Required work:
Please give the number of lines in the material below that contain "muss", without further comment.

Material for this exercise:
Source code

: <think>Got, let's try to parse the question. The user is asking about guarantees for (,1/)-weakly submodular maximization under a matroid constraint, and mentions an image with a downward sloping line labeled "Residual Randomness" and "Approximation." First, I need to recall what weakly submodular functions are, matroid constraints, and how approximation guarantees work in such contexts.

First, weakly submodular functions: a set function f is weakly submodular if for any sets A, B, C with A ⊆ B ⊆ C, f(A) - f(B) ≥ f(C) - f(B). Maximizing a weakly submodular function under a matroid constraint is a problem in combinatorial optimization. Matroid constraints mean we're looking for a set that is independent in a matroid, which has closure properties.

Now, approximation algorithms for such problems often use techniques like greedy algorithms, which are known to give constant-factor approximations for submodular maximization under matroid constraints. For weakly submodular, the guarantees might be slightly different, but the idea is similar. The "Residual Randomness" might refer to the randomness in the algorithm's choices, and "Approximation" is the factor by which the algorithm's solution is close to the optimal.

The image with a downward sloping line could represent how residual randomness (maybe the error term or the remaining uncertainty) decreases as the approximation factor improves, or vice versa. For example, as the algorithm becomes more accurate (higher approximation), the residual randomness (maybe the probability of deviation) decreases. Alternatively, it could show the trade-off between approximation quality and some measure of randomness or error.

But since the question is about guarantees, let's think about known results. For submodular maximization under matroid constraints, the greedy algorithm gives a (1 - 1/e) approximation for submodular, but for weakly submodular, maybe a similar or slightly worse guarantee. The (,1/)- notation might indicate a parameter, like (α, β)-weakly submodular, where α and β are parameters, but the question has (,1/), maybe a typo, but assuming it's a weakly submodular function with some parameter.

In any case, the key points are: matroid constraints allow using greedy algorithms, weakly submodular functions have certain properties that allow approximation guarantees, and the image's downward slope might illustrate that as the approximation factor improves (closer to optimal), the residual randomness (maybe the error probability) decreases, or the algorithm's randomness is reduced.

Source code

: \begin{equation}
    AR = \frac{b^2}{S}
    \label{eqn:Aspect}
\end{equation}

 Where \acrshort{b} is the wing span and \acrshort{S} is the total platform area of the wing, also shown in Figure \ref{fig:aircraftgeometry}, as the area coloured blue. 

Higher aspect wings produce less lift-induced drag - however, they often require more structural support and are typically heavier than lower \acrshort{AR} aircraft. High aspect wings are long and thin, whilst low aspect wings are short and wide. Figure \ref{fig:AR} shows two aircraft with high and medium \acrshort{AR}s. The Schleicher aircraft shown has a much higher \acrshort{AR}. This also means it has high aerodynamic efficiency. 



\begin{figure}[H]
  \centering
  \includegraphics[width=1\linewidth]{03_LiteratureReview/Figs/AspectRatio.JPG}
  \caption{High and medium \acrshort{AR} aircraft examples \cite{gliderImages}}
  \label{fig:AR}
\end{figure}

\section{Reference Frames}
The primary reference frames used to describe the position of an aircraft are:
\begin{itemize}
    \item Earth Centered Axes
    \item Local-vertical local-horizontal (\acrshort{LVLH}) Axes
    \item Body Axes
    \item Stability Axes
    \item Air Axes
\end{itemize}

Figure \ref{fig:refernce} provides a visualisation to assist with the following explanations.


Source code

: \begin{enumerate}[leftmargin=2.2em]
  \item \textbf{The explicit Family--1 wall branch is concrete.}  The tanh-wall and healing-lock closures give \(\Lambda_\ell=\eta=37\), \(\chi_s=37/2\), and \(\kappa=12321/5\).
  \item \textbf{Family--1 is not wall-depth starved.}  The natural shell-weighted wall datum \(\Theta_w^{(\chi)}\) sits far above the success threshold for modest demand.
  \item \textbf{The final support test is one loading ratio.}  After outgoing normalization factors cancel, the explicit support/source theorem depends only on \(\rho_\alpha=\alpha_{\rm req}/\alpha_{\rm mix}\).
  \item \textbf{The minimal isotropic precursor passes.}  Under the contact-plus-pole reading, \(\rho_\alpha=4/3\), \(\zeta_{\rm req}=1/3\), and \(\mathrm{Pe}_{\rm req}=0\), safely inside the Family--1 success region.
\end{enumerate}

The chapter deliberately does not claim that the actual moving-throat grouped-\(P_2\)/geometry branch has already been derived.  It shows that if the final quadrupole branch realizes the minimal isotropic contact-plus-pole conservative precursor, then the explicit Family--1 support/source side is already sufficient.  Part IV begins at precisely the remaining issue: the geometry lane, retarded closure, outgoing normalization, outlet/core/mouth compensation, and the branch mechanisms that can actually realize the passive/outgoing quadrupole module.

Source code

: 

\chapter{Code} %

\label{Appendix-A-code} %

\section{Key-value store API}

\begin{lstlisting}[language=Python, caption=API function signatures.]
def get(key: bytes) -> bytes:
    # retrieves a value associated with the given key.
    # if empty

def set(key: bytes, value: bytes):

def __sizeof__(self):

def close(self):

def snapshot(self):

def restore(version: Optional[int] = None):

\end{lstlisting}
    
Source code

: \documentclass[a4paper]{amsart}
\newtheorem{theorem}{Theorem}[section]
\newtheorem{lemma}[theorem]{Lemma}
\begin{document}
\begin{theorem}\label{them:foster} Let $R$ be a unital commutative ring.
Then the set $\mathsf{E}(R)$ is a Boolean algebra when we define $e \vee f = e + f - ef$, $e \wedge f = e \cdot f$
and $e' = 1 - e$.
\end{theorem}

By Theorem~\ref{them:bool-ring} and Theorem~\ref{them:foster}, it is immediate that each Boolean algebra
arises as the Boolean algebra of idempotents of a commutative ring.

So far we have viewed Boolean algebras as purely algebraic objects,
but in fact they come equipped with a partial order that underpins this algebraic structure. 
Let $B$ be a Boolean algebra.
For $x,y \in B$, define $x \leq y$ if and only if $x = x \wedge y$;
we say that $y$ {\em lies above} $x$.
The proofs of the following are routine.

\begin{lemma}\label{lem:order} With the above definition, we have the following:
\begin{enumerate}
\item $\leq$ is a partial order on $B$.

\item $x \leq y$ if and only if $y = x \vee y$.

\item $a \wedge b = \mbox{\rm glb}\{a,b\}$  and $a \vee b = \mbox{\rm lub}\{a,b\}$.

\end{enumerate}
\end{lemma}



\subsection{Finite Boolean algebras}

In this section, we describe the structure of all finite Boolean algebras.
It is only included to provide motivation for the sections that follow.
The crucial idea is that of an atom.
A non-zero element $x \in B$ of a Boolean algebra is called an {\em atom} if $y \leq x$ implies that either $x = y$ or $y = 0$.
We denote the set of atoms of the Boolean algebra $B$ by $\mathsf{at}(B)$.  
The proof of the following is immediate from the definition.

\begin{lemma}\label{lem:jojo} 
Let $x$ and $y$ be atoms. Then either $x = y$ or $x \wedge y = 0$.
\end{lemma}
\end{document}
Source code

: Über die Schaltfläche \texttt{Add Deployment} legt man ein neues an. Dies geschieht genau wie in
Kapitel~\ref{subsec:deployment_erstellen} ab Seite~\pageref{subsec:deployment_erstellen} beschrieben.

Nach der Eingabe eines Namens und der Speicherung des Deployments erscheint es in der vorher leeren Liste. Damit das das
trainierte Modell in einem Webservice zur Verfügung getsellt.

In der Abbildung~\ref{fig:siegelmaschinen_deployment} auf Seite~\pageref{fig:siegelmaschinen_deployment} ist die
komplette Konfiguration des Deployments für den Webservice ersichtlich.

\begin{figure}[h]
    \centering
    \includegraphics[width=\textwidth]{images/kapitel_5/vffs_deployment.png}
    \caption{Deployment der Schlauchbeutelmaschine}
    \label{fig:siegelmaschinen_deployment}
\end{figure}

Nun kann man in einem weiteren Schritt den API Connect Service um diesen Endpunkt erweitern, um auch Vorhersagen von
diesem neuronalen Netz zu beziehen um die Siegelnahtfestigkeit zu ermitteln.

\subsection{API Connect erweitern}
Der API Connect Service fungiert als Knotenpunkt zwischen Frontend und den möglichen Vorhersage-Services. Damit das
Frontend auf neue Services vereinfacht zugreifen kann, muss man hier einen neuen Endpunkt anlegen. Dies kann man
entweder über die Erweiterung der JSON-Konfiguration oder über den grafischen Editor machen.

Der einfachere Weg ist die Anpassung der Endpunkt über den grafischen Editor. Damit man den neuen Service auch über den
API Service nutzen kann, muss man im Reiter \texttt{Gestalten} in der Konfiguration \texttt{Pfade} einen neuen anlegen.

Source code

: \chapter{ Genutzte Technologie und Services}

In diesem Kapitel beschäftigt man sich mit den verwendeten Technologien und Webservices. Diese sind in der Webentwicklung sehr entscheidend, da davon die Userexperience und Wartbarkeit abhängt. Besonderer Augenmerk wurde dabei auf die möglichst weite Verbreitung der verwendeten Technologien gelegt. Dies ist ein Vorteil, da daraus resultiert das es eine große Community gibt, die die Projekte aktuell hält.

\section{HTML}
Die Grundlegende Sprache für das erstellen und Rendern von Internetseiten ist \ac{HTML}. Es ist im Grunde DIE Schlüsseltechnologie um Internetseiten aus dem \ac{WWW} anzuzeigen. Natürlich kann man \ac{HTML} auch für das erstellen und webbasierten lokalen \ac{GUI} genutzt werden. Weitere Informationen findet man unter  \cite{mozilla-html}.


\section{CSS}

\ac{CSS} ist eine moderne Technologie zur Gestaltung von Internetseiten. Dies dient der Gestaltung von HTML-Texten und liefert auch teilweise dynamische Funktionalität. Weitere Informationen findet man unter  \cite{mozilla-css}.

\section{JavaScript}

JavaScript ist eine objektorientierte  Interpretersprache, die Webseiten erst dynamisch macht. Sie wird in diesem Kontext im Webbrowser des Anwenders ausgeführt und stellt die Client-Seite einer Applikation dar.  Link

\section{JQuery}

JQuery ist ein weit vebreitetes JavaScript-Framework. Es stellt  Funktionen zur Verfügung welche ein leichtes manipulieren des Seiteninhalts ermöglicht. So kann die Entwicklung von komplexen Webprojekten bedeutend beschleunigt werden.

Task response:
2